On a seasonally adjusted year-to-year basis, Denver and San Antonio are seeing home prices rising above a year ago, up 2.3 percent and 1.2 percent, respectively. Although no longer declining in the double digits, Las Vegas, Atlanta, Sacramento, and Tampa continue to rank among the worst cities for existing homeowners whose property values are down 9.5 percent, 9.3 percent, 9.0 percent and 7.7 percent, respectively, from a year ago.
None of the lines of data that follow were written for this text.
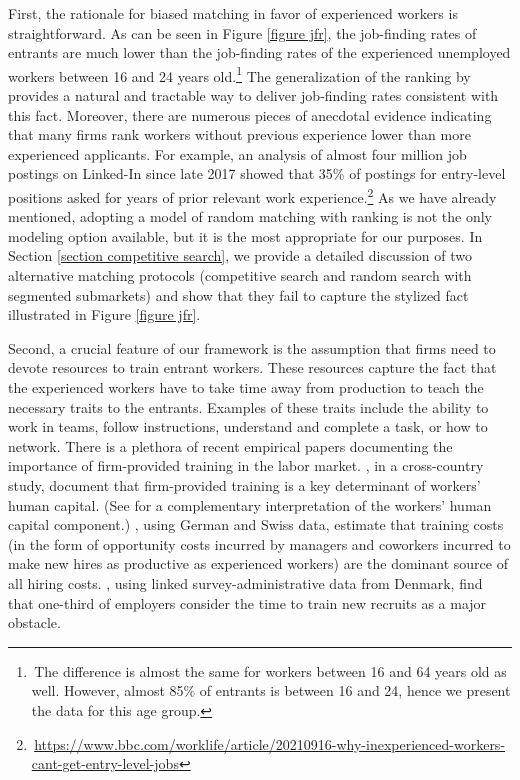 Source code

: \documentclass[12pt]{article} %
\theoremstyle{definition}
\begin{document}
First, the rationale for biased matching in favor of experienced workers is straightforward.
As can be seen in Figure \ref{figure jfr}, the job-finding rates of entrants are much lower than the job-finding rates of the experienced unemployed workers between 16 and 24 years old.\footnote{\,The difference is almost the same for workers between 16 and 64 years old as well. However, almost 85\% of entrants is between 16 and 24, hence we present the data for this age group.} 
The generalization of the \cite{blanchard1994ranking} ranking by \cite{petrongolo2001looking} provides a natural and tractable way to deliver job-finding rates consistent with this fact. 
Moreover, there are numerous pieces of anecdotal evidence indicating that many firms rank workers without previous experience lower than more experienced applicants.
For example, an analysis of almost four million job postings on Linked-In since late 2017 showed that 35\% of postings for entry-level positions asked for years of prior relevant work experience.\footnote{\,\scriptsize{\url{https://www.bbc.com/worklife/article/20210916-why-inexperienced-workers-cant-get-entry-level-jobs}}}
As we have already mentioned, adopting a model of random matching with ranking is not the only modeling option available, but it is the most appropriate for our purposes.
In Section \ref{section competitive search}, we provide a detailed discussion of two alternative matching protocols (competitive search and random search with segmented submarkets) and show that they fail to capture the stylized fact illustrated in Figure \ref{figure jfr}. 

Second, a crucial feature of our framework is the assumption that firms need to devote resources to train entrant workers.
These resources capture the fact that the experienced workers have to take time away from production to teach the necessary traits to the entrants. 
Examples of these traits include the ability to work in teams, follow instructions, understand and complete a task, or how to network.
There is a plethora of recent empirical papers documenting the importance of firm-provided training in the labor market.
\cite{ma2022human}, in a cross-country study, document that firm-provided training is a key determinant of workers' human capital. (See \cite{herkenhoff2024production} for a complementary interpretation of the workers' human capital component.)
\cite{faccini2022importance}, using German and Swiss data, estimate that training costs (in the form of opportunity costs incurred by managers and coworkers incurred to make new hires as productive as experienced workers) are the dominant source of all hiring costs.
\cite{bertheau2023makes}, using linked survey-administrative data from Denmark, find that one-third of employers consider the time to train new recruits as a major obstacle.
\end{document}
Peak to date, 16 of the component markets in the FNC 30-MSA composite index continue to record more than 30 percent declines in property values; in eight of them, homeowners have lost more than 50 percent of the peak market value. Leading the declines are Las Vegas (62.7 percent), Phoenix (59.7 percent), Riverside (59.4 percent), Sacramento (58.9 percent), Orlando (57.2 percent), and Miami (54.9 percent). Meanwhile, home prices in five cities including Atlanta, Cleveland, Detroit, Las Vegas, and Phoenix have fallen below their January 2000 levels, down 14.0 percent, 6.9 percent, 26.8 percent, 16.1 percent and 15.8 percent, respectively.